Data records
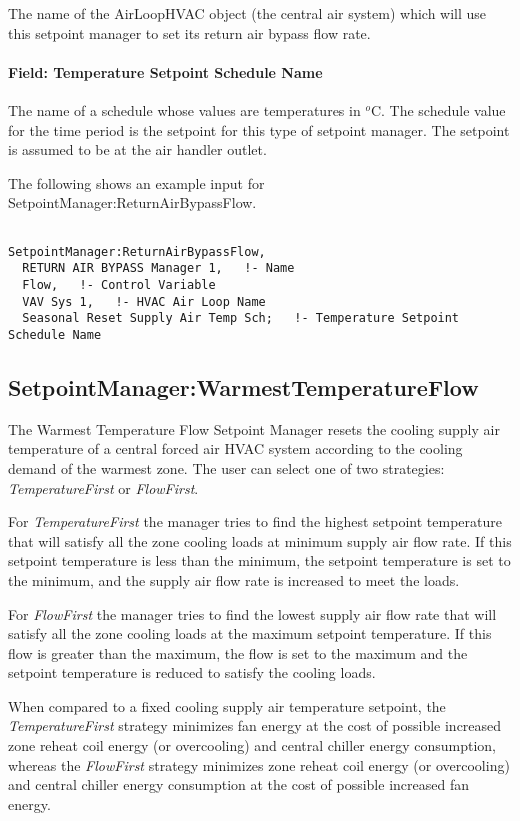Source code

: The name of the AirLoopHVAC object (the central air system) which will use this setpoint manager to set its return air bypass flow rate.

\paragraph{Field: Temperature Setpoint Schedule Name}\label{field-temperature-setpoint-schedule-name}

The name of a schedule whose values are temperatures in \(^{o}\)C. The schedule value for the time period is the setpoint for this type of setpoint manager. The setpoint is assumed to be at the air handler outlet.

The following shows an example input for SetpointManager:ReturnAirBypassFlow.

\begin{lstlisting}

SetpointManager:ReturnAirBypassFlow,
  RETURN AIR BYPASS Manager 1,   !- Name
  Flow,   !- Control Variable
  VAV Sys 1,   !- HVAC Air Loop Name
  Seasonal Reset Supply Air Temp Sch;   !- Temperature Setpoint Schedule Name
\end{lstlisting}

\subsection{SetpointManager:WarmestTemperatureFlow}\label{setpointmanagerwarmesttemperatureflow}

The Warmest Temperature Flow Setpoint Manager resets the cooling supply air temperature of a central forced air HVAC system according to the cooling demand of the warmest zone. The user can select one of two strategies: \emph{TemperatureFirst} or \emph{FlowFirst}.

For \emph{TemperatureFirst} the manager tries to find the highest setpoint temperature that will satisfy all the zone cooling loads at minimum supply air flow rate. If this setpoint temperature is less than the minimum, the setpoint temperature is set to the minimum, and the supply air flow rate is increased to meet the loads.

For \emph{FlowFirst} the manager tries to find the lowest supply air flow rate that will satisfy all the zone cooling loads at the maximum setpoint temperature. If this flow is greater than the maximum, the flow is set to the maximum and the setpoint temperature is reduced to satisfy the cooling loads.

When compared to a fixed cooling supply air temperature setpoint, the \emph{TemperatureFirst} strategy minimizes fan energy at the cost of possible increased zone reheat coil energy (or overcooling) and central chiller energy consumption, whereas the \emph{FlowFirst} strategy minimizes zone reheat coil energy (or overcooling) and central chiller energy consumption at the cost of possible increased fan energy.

---

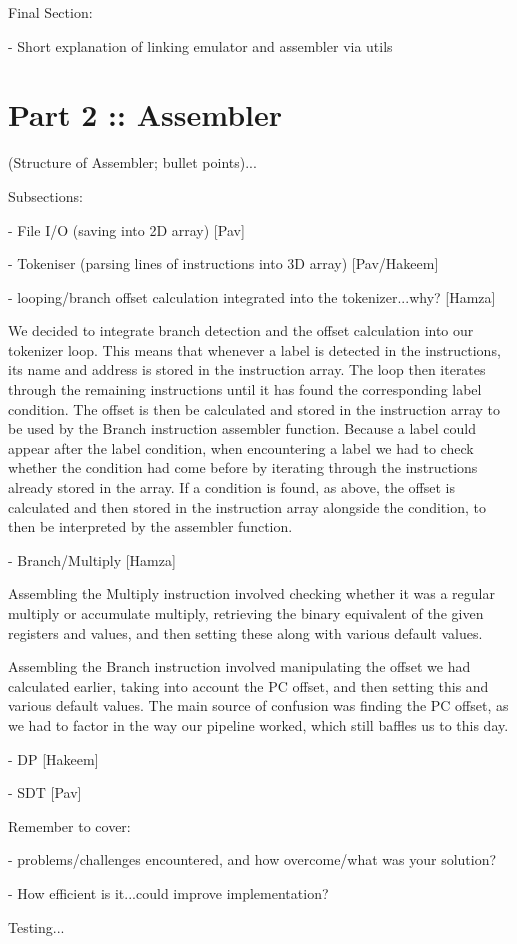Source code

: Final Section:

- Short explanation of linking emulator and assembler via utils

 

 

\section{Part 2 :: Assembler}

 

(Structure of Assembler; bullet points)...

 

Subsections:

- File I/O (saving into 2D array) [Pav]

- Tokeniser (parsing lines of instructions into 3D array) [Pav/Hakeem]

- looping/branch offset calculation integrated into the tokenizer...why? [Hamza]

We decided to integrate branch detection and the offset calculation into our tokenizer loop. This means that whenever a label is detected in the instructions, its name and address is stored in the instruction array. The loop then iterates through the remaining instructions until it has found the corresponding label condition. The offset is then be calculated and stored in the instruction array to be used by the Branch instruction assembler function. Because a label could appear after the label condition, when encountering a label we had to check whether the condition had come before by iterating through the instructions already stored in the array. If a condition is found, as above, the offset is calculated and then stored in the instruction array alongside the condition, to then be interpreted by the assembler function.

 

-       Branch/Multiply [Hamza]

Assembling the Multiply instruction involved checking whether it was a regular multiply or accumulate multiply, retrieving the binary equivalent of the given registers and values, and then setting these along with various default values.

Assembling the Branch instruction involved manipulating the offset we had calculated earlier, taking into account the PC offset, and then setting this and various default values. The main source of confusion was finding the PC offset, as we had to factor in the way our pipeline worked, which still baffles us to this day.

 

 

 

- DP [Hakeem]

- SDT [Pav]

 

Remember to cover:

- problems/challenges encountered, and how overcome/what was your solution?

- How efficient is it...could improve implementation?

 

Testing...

■ The problem ■
Look back at the entries above. Retype the line with "- File I/O (saving into 2D array) [Pav]", the line with "- looping/branch offset", and all lines in between.

■ Reply to the task ■
- File I/O (saving into 2D array) [Pav]

- Tokeniser (parsing lines of instructions into 3D array) [Pav/Hakeem]

- looping/branch offset calculation integrated into the tokenizer...why? [Hamza]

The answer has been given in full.